(Recorded information begins)

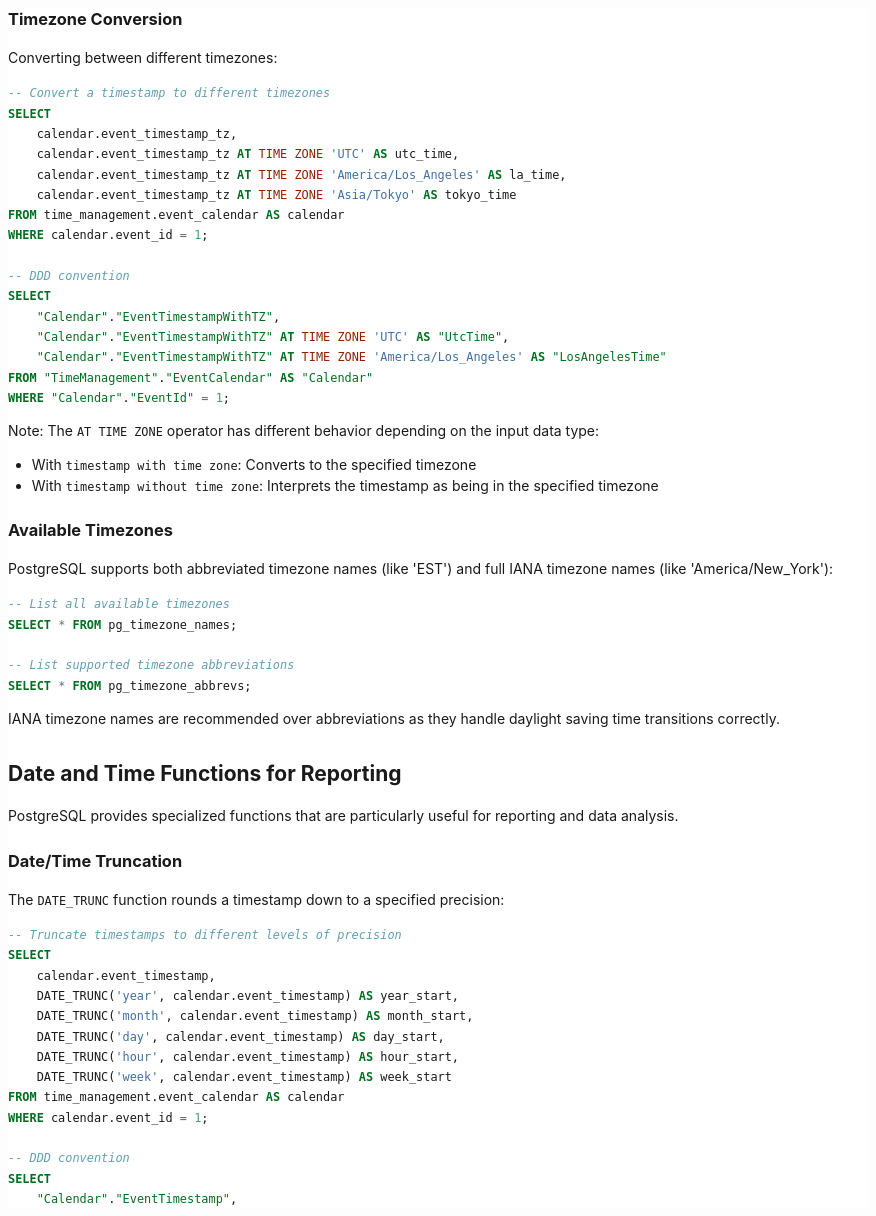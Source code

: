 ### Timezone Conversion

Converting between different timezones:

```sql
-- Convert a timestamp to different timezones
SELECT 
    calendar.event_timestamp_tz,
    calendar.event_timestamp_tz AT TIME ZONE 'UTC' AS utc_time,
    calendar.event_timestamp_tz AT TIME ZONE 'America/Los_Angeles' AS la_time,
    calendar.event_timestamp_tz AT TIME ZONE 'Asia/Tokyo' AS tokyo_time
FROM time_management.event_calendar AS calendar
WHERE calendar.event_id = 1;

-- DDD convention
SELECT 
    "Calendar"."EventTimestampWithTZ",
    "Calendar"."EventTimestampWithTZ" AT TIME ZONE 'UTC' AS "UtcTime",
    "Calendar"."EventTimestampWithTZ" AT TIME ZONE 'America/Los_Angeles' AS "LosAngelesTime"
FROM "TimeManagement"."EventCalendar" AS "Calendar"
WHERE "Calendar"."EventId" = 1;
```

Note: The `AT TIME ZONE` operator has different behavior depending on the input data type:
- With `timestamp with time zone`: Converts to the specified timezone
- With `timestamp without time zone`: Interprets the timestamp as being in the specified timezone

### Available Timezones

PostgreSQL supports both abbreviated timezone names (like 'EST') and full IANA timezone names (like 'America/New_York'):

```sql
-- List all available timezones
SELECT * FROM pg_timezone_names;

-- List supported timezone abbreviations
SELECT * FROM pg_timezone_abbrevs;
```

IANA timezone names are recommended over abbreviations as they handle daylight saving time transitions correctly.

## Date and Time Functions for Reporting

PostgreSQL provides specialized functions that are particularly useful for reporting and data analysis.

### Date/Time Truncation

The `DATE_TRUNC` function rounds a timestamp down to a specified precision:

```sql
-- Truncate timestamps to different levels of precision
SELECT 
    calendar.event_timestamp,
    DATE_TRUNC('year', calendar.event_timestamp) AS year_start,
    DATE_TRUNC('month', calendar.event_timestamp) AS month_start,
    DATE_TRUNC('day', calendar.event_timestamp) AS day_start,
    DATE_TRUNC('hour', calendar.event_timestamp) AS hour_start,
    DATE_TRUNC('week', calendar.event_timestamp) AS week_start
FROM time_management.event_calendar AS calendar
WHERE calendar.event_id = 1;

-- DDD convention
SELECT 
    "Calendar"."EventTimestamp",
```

(Recorded information ends)

» Work order
Among the entries above, identify all lines with "data" and copy them.

» Your response
Note: The `AT TIME ZONE` operator has different behavior depending on the input data type:
PostgreSQL provides specialized functions that are particularly useful for reporting and data analysis.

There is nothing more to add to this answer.